Tag Archives: school

Seven-Up Childhood Game

Nationality: American
Age: 18
Occupation: Student
Residence: Yonkers, New York / Irvine, California
Performance Date: March 5, 2017
Primary Language: English

Informant: The informant is Aliki, an eighteen-year-old young woman who grew up in Yonkers, New York. She is a freshman at Concordia University in Irvine, California. She is of Greek descent.

Context of the Performance: We sat on the floor of my dorm room at the University of Southern California when Aliki visited me during her spring break from college.

Original Script:

Informant: When I was in elementary school, my music teacher taught me a game called seven-up. Basically, she would pick seven people to stand at the front of the room, and the rest of the class would sit at their desks with their heads down and their thumbs up. The seven chosen would then walk around the room, and each would tap one seated person’s thumb. They would put their thumbs down once they were tapped. Then, when the seven people were done, they would return to the front of the room, and the seven whose thumbs were tapped would stand at their desks. Each would then choose whomever they thought tapped them, and if they were right, they would switch places and roles with them. If they were wrong, they’d sit back down. At the end of the guessing, the people a the front would admit whose thumbs they tapped. Then the process would happen all over again.

Interviewer: Why is this piece of folklore important to you?

Informant: It’s a childhood game. It’s important to me because of my memories tied to it. My friends and I got so excited to play this game, and it was always the biggest deal to figure out who tapped your thumb! Also, everyone from other schools played something similar to seven-up growing up, usually just with slightly different rules or a different name, but it’s something to reminisce on not only with my classmates but really anyone my age.

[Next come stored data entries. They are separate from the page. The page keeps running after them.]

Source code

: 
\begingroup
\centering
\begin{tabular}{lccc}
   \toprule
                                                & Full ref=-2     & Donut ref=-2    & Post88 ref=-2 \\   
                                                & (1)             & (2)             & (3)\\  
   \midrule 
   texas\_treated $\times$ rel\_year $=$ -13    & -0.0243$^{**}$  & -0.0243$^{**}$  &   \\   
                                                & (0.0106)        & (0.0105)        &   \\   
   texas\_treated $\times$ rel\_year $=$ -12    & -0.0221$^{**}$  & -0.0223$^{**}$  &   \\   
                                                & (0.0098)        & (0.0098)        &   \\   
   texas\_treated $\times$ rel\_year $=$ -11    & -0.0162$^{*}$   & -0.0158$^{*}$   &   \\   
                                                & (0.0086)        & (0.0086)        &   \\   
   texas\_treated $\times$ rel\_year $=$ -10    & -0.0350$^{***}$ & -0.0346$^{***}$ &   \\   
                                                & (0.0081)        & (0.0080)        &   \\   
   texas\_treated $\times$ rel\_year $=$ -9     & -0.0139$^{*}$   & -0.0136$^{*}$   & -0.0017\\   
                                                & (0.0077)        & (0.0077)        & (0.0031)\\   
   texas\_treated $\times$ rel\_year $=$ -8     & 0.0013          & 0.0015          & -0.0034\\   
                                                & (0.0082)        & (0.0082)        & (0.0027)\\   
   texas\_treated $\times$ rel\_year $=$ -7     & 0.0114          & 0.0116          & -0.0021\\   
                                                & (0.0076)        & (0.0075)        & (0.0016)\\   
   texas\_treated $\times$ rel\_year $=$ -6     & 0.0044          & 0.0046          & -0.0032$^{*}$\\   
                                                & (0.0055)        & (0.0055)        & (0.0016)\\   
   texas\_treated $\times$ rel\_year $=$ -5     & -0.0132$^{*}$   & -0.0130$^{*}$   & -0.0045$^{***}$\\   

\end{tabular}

Personal Thoughts: I enjoyed hearing about this piece of folklore because I played the same game in elementary school and feel the same way about other people knowing a similar version. It’s very interesting to see how games in different schools compare and how they were a major part of our lives. We even go so far as to argue over which version is right.

Pep Rallies

Nationality: American
Age: Unknown (late 20s or early 30s)
Occupation: Writing Instructor at USC
Residence: Los Angeles, CA
Performance Date: April 19, 2017
Primary Language: English

When my dad got out of the army, he, uh… we moved to Arkansas. So I was probably, like, ten or eleven, um… And so then I’m, like, I became one of them, right? And, uh… going to pep rallies was, like, a new thing… for me, um… All the schools that I’d gone to, I lived in, like, Washington state, Colorado, and… they didn’t really have pep rallies. I don’t know, maybe they did in high school, but I… I wasn’t aware of them. Anyway, I remember going into this gym and, um… you know, the cheerleaders are cheering, and the football team is, like, running around, the band’s playing, and then everyone was, like, clapping, and then making this sound, like, “Woooooo!” And I was, like, I cannot make that sound, like… I was, like, trying, and I’d be going like, “Uhhh! Weeeaaah! Aaagghhh!” you know, like that. And then, as everyone was screaming, I would, like, try it out to see how to make that “wooo” sound… Anyway, so that was just, like, trying to, like, figure out how to be normal at a pep rally.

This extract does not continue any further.